Eden Barrena

“Drawing is a language like writing or talking, but instead of words, you use graphic elements. At the end you have an image built by codes, and this image describes a situation as any other ways of fiction do.” – Eden Barrena

Eden Barrena is a Spanish artist and recent graduate of MA Printmaking at the Royal College of Art. Drawing is central to her work and practice. In one of her pieces, 400 ways of looking at a magnolio fruit, she drew the same fruit 400 times, quickly and on tiny pieces of paper, before scanning them and creating a gif which she projected in the garden in the night.

Eden Barrena, from 400 ways of looking at a magnolio fruit. Drawing and stop motion animation, 2015. Image from http://edenbarrena.com/400waysoflookingat.html

She says about drawing: “My strategy is to draw the same thing many times in order to know it well. I keep the speed in order to preserve certain mystery too: the fascination the image provokes me never gets to disappear completely.” (Interview with 1Granary Magazine)

I find Barrena’s drawings full of life and energy – her bold shading and line-making gives out a sense of confidence in her approach. Seeing – seeing – seeing – seeing…

Her drawing style builds up layers upon layers of coloured pencil lines, and these layers work well in printmaking to give her backgrounds a dizzying sense of depth. They also communicate something about process, reminding us that the image is made out of drawings. This is a lithograph from the series Colonia, one of nine prints based on photographs of 20th century colonial Africa.

Eden Barrena, from Colonia. Stone lithography (3 layers), 42 x 59.4 cm. Image from http://edenbarrena.com/coloniaingles.html

What I really like about Barrena’s work is the way she has built an entire artistic practice around playfulness and the pursuit of visual pleasure. This is something that I think of as particular to artists who call themselves illustrators, but Barrena doesn’t categorise herself. “In my opinion, art is made from pleasure,” she says, “… and finding pleasure (not only in art, but in life in general) is something we shouldn’t feel guilty about.”

Link to interview with Eden Barrena at 1Granary magazine here.

Jan Leth

Jan Leth (1932 – 2010) was a Danish artist who trained as a painter, worked with lithography and in his later years was well-known for his sculptures.

Jan Leth, Mur og Mennesker (Wall and People), 1968. Aquatint. Image from http://www.janleth.dk/flashsite/frameset.html

I found this print of his which I immediately liked.
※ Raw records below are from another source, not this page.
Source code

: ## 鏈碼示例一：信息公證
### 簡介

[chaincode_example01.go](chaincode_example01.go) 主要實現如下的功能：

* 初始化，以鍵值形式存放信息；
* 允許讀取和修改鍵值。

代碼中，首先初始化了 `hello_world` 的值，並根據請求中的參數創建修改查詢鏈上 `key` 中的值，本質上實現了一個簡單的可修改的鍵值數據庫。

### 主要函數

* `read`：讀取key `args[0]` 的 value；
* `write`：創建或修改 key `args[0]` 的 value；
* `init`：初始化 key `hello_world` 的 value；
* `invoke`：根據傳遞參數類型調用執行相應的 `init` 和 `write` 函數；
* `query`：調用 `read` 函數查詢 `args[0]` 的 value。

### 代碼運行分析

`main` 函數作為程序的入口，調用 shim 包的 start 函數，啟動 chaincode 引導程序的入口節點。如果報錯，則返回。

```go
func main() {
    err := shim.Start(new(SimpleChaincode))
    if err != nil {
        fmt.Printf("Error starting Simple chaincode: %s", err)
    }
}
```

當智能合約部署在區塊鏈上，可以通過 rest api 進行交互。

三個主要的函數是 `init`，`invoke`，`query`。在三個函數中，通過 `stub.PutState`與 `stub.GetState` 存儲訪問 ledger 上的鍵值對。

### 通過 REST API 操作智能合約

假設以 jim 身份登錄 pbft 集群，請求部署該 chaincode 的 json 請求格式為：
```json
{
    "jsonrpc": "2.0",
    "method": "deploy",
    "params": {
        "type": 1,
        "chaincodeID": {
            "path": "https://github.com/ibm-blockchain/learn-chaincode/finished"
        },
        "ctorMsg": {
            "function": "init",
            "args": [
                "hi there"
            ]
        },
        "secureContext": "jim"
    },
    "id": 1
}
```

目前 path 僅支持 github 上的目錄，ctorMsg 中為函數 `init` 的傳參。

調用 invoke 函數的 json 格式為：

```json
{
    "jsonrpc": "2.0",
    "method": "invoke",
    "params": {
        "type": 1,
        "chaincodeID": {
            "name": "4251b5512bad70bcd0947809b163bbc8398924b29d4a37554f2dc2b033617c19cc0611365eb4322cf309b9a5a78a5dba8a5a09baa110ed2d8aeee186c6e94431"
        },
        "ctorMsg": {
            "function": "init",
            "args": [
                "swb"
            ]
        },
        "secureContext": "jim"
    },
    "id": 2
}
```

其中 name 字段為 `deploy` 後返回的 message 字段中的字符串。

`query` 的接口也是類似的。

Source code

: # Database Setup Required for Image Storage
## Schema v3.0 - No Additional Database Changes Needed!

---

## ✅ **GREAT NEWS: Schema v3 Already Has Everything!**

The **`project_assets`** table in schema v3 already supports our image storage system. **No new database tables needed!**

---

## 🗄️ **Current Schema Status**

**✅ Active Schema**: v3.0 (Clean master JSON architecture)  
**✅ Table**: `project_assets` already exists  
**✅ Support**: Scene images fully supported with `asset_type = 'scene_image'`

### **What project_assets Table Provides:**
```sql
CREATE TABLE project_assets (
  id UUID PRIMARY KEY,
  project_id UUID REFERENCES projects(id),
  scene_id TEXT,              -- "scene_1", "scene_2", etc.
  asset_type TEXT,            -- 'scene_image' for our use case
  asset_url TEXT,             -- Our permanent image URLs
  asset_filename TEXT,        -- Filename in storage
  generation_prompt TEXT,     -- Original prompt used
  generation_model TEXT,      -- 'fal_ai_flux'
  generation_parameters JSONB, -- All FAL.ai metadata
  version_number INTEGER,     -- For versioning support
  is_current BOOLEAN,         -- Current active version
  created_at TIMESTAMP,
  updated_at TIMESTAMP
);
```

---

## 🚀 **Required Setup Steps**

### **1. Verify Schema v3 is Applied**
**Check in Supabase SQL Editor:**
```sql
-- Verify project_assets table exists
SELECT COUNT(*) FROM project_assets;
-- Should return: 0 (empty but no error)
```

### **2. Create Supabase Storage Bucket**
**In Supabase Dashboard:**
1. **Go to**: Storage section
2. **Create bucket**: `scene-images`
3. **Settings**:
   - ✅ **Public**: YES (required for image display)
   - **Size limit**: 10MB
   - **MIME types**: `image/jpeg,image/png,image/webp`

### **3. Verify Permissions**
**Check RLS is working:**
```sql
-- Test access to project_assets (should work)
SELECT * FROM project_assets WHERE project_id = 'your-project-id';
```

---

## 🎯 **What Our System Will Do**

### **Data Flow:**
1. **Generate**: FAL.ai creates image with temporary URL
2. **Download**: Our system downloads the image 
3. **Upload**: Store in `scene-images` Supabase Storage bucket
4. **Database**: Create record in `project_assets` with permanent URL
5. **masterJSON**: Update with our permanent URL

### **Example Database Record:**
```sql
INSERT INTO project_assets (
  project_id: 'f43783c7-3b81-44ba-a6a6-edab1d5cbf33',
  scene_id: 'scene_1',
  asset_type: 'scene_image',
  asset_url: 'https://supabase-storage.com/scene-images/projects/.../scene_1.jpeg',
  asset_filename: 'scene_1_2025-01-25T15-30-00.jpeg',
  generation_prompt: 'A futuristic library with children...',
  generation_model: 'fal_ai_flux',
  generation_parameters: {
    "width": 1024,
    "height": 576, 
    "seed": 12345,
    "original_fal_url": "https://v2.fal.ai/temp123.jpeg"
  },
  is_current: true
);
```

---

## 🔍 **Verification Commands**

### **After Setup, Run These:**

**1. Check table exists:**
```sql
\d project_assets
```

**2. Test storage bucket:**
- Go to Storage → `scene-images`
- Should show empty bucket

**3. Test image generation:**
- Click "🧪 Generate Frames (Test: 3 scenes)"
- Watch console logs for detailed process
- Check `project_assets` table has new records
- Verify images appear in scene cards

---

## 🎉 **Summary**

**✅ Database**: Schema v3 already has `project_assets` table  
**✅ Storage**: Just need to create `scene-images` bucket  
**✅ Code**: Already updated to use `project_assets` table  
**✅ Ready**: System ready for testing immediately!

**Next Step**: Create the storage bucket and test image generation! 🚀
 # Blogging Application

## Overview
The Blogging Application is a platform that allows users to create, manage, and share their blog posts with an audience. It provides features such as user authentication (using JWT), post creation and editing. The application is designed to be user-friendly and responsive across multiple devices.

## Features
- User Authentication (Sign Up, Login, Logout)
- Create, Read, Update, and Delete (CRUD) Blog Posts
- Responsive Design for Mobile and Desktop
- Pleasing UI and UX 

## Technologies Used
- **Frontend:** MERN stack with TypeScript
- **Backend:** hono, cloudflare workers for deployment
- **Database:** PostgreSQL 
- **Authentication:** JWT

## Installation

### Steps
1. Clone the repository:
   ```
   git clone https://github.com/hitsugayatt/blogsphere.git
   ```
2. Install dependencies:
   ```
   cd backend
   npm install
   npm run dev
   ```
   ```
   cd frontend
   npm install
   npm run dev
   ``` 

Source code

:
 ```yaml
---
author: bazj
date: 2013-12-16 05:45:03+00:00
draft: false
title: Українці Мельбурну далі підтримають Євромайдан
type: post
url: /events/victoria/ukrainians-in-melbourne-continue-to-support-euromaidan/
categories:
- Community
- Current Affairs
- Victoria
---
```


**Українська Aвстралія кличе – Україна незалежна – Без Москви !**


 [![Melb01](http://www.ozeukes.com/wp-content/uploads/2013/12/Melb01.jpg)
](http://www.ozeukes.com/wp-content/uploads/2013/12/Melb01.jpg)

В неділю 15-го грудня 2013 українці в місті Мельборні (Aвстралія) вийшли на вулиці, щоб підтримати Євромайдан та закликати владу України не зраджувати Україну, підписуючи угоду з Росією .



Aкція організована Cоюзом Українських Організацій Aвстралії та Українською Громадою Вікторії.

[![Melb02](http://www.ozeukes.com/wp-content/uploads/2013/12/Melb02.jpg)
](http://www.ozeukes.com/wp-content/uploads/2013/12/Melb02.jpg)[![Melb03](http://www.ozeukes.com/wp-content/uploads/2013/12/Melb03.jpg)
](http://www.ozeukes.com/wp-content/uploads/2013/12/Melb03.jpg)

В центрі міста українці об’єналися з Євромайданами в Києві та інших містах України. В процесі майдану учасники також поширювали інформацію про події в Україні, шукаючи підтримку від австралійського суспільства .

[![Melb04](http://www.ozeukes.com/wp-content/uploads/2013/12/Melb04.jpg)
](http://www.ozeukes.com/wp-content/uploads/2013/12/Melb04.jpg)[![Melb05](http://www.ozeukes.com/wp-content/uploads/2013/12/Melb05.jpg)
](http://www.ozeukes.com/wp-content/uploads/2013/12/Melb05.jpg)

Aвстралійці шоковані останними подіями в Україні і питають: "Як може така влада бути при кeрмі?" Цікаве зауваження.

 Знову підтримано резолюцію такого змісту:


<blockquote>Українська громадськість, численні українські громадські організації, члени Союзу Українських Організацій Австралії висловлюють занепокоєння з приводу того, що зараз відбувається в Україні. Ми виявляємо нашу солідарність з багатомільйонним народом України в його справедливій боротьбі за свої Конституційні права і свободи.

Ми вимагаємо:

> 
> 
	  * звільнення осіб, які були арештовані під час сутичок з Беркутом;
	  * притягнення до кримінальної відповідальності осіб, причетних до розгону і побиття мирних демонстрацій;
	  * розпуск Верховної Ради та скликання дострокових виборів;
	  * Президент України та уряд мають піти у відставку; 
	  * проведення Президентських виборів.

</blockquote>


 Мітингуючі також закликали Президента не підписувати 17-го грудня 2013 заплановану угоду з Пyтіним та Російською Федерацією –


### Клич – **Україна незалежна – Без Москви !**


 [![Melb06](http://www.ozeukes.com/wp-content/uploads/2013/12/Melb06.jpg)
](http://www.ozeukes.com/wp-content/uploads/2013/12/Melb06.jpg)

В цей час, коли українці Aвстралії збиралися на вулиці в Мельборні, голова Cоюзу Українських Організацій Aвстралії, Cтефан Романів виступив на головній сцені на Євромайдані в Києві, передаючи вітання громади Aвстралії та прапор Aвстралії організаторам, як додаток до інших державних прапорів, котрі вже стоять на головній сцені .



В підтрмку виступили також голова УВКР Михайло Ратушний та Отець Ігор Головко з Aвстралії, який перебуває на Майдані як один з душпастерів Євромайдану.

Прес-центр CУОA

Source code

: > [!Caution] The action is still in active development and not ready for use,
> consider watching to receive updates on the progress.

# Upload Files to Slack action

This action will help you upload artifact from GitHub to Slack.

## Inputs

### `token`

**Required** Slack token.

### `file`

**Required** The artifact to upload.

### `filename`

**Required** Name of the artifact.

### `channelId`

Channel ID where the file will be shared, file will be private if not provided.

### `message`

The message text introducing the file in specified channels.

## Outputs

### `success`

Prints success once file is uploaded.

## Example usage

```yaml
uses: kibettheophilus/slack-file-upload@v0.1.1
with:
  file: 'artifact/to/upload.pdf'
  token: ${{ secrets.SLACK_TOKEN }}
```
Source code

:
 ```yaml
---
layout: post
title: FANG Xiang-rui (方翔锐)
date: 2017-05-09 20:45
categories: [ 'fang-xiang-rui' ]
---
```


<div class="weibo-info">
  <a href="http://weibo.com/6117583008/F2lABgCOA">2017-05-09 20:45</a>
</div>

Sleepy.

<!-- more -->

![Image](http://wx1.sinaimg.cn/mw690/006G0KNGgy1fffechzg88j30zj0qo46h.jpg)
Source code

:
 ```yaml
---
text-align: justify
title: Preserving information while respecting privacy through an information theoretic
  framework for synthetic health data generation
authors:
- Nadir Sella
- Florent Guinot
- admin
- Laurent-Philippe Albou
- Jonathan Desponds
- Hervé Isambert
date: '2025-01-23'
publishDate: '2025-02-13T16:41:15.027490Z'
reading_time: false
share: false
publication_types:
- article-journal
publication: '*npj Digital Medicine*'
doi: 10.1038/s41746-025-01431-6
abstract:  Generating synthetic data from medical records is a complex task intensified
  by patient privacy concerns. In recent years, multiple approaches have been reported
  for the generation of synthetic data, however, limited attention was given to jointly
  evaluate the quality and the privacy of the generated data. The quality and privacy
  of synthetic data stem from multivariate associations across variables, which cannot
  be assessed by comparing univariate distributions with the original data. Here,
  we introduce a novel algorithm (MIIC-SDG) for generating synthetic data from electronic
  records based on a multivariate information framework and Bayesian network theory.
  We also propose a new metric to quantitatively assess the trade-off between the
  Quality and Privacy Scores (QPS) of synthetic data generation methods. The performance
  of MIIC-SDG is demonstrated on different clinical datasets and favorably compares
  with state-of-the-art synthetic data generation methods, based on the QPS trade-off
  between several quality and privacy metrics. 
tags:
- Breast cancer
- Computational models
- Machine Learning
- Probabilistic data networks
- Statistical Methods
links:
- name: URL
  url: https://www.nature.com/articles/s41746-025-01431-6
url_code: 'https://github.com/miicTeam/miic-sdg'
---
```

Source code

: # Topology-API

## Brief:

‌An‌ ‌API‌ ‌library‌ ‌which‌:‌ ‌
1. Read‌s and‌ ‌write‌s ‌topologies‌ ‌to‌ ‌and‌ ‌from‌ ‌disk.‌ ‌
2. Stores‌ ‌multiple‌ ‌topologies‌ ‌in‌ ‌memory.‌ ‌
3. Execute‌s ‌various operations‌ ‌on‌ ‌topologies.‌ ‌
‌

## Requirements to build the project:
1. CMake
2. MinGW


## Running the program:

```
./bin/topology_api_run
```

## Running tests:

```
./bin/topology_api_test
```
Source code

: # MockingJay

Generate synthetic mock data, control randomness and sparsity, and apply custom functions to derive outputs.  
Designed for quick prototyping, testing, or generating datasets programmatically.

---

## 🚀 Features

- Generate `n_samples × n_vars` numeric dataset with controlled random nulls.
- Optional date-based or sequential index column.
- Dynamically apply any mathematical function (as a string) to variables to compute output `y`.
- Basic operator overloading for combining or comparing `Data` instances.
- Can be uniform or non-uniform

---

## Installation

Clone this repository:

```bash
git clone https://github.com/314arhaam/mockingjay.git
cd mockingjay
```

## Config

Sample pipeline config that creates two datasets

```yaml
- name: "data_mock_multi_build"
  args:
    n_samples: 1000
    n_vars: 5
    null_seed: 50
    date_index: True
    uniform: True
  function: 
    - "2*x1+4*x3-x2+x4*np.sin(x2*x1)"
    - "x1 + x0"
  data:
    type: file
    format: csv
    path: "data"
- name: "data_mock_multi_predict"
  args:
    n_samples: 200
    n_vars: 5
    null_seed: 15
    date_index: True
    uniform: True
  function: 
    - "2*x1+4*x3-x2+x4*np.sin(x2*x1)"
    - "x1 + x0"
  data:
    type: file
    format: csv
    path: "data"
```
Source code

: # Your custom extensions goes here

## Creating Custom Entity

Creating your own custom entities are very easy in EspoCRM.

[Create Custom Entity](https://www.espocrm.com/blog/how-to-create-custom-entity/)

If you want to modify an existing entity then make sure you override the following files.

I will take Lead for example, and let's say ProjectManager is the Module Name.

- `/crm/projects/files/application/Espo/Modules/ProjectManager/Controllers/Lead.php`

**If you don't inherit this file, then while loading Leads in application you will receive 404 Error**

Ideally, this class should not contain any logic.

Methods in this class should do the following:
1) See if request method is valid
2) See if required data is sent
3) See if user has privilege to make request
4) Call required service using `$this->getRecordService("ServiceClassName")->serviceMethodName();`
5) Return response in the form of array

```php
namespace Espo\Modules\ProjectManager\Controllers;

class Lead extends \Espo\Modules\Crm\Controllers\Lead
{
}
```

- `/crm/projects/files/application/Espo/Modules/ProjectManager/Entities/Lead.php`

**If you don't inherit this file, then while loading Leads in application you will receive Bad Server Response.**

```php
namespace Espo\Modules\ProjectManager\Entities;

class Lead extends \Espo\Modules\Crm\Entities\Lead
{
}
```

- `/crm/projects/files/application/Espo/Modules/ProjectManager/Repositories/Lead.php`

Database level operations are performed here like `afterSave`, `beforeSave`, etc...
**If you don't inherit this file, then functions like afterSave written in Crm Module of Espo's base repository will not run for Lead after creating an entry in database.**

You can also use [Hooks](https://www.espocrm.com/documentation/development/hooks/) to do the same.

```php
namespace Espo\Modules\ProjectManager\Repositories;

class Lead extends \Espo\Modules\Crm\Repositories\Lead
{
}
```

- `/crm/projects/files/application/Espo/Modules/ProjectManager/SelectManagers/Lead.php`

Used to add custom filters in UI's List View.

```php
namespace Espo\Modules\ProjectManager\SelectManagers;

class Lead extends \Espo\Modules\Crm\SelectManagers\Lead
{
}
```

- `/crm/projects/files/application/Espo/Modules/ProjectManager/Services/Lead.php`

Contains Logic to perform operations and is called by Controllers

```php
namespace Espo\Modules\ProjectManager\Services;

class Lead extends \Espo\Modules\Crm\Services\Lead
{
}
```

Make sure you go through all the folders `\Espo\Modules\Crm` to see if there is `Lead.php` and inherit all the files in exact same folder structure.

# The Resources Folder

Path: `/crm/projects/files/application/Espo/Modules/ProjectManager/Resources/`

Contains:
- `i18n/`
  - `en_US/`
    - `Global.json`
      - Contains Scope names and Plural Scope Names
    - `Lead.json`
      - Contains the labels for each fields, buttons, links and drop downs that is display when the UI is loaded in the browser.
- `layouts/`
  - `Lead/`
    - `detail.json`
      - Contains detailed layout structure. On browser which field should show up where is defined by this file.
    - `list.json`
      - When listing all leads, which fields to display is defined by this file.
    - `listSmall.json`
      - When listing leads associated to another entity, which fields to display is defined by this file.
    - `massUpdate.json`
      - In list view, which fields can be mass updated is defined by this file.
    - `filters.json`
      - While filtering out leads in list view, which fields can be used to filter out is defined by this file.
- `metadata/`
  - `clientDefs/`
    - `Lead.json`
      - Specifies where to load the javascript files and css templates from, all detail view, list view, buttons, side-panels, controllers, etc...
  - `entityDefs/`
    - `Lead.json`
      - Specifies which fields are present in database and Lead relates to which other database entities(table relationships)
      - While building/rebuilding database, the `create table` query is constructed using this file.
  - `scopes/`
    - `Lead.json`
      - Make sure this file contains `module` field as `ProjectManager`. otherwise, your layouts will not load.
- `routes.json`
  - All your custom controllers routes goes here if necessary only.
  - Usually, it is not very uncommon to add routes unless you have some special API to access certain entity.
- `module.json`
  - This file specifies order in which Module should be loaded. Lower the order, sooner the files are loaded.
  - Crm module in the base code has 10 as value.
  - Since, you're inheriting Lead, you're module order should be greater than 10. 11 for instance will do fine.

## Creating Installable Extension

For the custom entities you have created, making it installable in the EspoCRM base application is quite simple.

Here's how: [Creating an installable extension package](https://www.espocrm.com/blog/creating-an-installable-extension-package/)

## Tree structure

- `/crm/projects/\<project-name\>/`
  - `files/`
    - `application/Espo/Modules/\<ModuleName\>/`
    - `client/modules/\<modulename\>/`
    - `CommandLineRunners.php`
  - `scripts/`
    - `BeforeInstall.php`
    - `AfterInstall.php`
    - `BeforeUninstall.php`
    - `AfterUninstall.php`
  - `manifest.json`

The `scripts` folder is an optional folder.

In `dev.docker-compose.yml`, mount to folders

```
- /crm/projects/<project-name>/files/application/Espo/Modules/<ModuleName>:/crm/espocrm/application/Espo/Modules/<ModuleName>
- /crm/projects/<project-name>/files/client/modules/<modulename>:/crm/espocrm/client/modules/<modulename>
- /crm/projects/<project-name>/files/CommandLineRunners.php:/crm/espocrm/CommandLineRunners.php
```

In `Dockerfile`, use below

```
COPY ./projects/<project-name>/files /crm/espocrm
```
I like the way that the image is split up into frames, which makes us want to take in all the depicted movement at once, and at the same time slows the eye down. The deep blacks and painterly marks create a lot of atmosphere and energy in the pictures. All the ‘frames’ contribute to the emotional weight of the image, but the one down from the top centre (of a man’s whole torso with arms flung out) seems to be a natural centre – perhaps because it’s the most immediately identifiable as a person. My favourite is the bottom centre image, of a person curled into a ball. The bright light shining on the back makes their hiding position even more poignant.